Dans les volutes des méduses de l’affiche de l’édition 2025 de Culture Bar-Bars et les courbes des poissons de celle du festival Noël à Beauport, on lit la signature poétique de la Rennaise Claire Tardieux. Depuis trois ans, la ligne claire de l’illustratrice dessine des mondes oniriques peuplés d’animaux, des univers où la végétation brouille la frontière entre la composition et le cadre.
L’affection de l’ancienne étudiante en éthologie (étude du comportement des animaux) pour la nature a naturellement été le point de départ de son monde graphique. Les espèces animales et végétales, les couleurs et la texture qu’offre le vivant sont autant d’éléments que Claire Tardieux aime travailler en dessin, habitants organiques d’un monde onirique.

Nourrie par ses lectures de la saga du Seigneur des anneaux de Tolkien et de Dune de Frank Herbert, la Rennaise a installé son univers dans un imaginaire fantastique. Ses mondes prennent vie dans une ligne dessinée à l’encre de Chine et les couleurs délicates de l’aquarelle, un clin d’œil par ailleurs au médium utilisé dans l’illustration naturaliste. « L’aquarelle est une technique très douce, on peut travailler par transparence et par superposition », souligne-t-elle. « J’aime beaucoup cette idée que le dessin se construise petit à petit, de pouvoir y revenir par touches et de devoir composer avec ce qui a déjà été dessiné ou peint, y compris les erreurs. Ça me rappelle un peu la biologie avec les transmutations. »
« L’illustration part toujours du personnel et de l’intime, mais chaque personne est capable d’avoir sa propre lecture selon sa sensibilité. »


L’aquarelle glisse sur son dessin tandis que les lignes construisent des compositions proches des artistes et courants artistiques de la fin du XIXe siècle et du début du XXIe siècle : face à son travail, on pense à l’Art nouveau, à ses motifs et ses sujets que l’on retrouve également dans le symbolisme et le préraphaélisme. Claire Tardieux puise également son inspiration dans les travaux à l’aquarelle de Florence Harrison et Arthur Rackham, à qui l’on doit notamment des illustrations d’Alice au pays des merveilles de Lewis Carroll, puis Aubrey Beardsley pour son travail d’illustration dans Le Morte d’Arthur de Thomas Mallory.
Tous et toutes ont en commun la représentation du vivant et la figure féminine. Cette dernière règne aussi en maîtresse dans les aquarelles de Claire. « En tant que femme, j’avais envie d’en représenter pour en quelque sorte les mettre en avant. » Les courbes du corps, qui rappellent à certains moments celles de Mucha, prolongent celles du végétal, créant un lien organique qui brouille la frontière entre la composition et le cadre.

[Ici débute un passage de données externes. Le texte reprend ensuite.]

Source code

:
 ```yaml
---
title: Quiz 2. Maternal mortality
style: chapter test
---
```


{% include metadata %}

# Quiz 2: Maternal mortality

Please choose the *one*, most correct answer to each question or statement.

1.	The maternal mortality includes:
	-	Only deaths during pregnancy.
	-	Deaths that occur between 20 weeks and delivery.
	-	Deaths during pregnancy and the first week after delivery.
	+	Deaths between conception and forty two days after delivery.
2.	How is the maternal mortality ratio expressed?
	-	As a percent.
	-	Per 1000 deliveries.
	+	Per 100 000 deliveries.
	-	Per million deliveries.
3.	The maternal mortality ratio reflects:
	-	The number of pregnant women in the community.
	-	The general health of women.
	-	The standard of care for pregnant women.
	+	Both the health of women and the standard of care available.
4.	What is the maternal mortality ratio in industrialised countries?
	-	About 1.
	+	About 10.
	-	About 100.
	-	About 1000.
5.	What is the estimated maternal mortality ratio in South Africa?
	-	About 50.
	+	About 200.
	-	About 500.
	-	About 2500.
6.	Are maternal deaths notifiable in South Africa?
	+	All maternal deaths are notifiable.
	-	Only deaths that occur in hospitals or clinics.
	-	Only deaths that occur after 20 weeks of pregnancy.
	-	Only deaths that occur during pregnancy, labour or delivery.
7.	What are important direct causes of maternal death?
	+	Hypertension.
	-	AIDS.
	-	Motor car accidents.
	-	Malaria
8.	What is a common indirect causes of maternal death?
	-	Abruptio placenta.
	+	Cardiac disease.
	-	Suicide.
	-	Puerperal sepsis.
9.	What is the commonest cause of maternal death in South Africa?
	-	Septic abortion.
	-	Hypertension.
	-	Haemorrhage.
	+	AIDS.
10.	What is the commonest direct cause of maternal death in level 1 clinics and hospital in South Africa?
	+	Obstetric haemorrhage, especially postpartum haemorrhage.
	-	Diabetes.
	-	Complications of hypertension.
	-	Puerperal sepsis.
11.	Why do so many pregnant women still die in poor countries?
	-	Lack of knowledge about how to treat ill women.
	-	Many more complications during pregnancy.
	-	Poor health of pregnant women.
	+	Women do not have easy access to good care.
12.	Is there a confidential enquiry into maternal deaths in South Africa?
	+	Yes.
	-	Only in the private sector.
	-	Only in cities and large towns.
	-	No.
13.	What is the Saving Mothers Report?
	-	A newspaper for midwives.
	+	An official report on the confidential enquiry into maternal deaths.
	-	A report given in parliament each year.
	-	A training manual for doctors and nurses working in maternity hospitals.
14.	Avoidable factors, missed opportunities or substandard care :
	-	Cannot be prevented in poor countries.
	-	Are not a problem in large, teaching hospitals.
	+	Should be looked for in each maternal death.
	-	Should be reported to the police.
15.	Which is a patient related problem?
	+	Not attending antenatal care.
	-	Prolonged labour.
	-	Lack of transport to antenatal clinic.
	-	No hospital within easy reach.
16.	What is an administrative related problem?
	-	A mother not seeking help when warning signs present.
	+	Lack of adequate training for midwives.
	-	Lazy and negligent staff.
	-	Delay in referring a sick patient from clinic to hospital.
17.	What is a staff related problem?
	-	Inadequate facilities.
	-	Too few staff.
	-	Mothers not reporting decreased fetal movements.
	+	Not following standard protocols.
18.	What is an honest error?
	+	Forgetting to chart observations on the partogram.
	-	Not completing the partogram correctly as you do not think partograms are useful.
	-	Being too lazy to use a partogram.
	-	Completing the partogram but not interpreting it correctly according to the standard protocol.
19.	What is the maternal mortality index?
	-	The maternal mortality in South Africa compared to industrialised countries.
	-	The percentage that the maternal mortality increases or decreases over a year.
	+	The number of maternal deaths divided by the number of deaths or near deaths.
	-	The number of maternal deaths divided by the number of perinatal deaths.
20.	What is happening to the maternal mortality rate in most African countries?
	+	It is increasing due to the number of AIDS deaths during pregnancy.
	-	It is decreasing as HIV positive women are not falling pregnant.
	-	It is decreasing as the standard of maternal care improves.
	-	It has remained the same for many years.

« Dans les pochettes de rock progressif, on retrouve aussi ce côté surréaliste et symboliste », dit la fan de rock des années 1970 dont l’esthétique visuelle est aussi source d’inspiration. Stoner doom, musique psychédélique, math rock ou encore rock progressif : la musique fait en effet partie intégrante de son processus créatif. Propice à développer l’imaginaire, elle alimente la créativité de Claire. « J’ai beaucoup d’idées dans les transports. Quand j’écoute de la musique, les images jaillissent », confie-t-elle.
L’esprit de l’illustratrice se balade au rythme de la musique qu’elle écoute et des notes naissent des images qu’elle met sur papier. La série Roundabout est un bel exemple de ses différentes influences : des références prog des années 1970 aux univers féminins mélancoliques et oniriques présents dans la peinture préraphaélite.

Son amour pour la musique la pousse d’ailleurs à collaborer avec des groupes de musique, comme les Rennais du trio de noise rock / krautrock Cratophane et du Brass Band Papier Carton Orchestra – BBPCO. Claire a composé pour eux une nature peuplée d’animaux dont chaque espèce représente un groupe d’instruments joué par le brass band : les cuivres, les percussions et les cordes. On retrouve les thèmes chers à l’illustratrice dans des couleurs joyeuses, qui reflètent l’ambiance festive d’une fanfare.


Alors que l’affiche 2025 de Noël à Beauport a été dévoilée, la Ville lui a proposé de prolonger son travail en réalisant une création graphique qui sera projetée sur la façade de l’abbaye pendant les deux semaines du festival, du 20 décembre 2025 au 4 janvier 2026. « Beauport a cette spécificité d’être une abbaye maritime », précise-t-elle. Avec une saison culturelle 2026 sur le thème de la mer, la façade de l’abbaye abritera des éléments de l’affiche, mais pas seulement… Rendez-vous le 20 décembre pour découvrir le résultat.